Since then, the bill passed the IL House 99-0. It is currently sitting the senate but the Association of American Publishers and the Authors Guild’s denunciation of the passage of Illinois HB 5236. It will probably not get taken up until the Fall session due to the Chicago Bears sucking all of the energy out of the state house, but we are on the right track.
This denunciation by the Authors Guild is what I am currently battling against. They are wrong to oppose this. They are not protecting authors. They are actually hurting them. I talk about it in that previous post. Author's do not get more money when these books are sold for high prices to libraries, and in fact, fewer books by mildest authors are purchased because of the high prices.

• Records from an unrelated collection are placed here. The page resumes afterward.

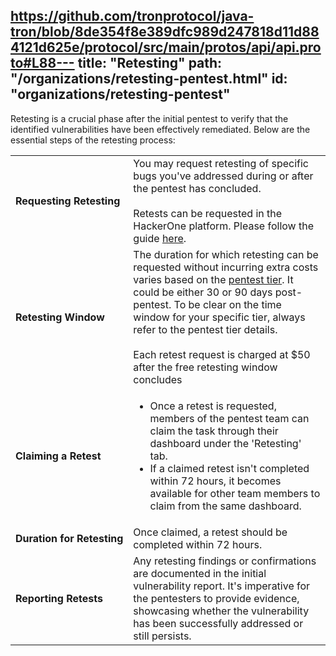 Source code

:https://github.com/tronprotocol/java-tron/blob/8de354f8e389dfc989d247818d11d884121d625e/protocol/src/main/protos/api/api.proto#L88---
title: "Retesting"
path: "/organizations/retesting-pentest.html"
id: "organizations/retesting-pentest"
---

Retesting is a crucial phase after the initial pentest to verify that the identified vulnerabilities have been effectively remediated. Below are the essential steps of the retesting process:

<table>
<tr><td style="font-weight: bold" nowrap>Requesting Retesting</td><td>You may request retesting of specific bugs you've addressed during or after the pentest has concluded.<br /><br />Retests can be requested in the HackerOne platform. Please follow the guide <a href="organizations/retesting.html#how-it-works">here</a>.                                                                                                           </td></tr>
<tr><td style="font-weight: bold" nowrap>Retesting Window</td><td>The duration for which retesting can be requested without incurring extra costs varies based on the <a href="/organizations/pentest-phases.html#tiers">pentest tier</a>. It could be either 30 or 90 days post-pentest. To be clear on the time window for your specific tier, always refer to the pentest tier details.<br /><br />Each retest request is charged at $50 after the free retesting window concludes</td></tr> 
<tr><td style="font-weight: bold" nowrap>Claiming a Retest</td><td><ul><li>Once a retest is requested, members of the pentest team can claim the task through their dashboard under the 'Retesting' tab.</li><li>If a claimed retest isn't completed within 72 hours, it becomes available for other team members to claim from the same dashboard.</li></ul>                                                                    </td></tr>
<tr><td style="font-weight: bold" nowrap>Duration for Retesting</td><td>Once claimed, a retest should be completed within 72 hours.                                                                                                                                                                                                                                                                                                   </td></tr>
<tr><td style="font-weight: bold" nowrap>Reporting Retests</td><td>Any retesting findings or confirmations are documented in the initial vulnerability report. It's imperative for the pentesters to provide evidence, showcasing whether the vulnerability has been successfully addressed or still persists.                                                                                                                   </td></tr>
</table>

Our next steps here in IL are to keep the library workers updated (I helped with a webinar on that), and, through me, reach out to specific authors to get them to support us. I am going to have to work to explain why they need to go against the Authors Guild-- which I support normally too, especially as we are connected with them through he HWA-- but in this case they are wrong to side with the publishers.
Now that IL is making headway, 5 Large Library Organizations are finally speaking out to help those of us in CT and IL who have been going at it alone. We were the test cases and it is starting to work, so now others are reading to jump in and help us fight back.
PW had this great article that will get you up to speed on the entire issue. From the first paragraph:
On May 27, five public library organizations from the U.S. and Canada released a statement, addressing the Big Five publishers and digital platform providers, in response to e-book pricing models. The Association for Rural and Small Libraries, Chief Officers of State Library Agencies, Canadian Urban Libraries Council, Public Library Association, and Urban Libraries Council all signed on to the letter.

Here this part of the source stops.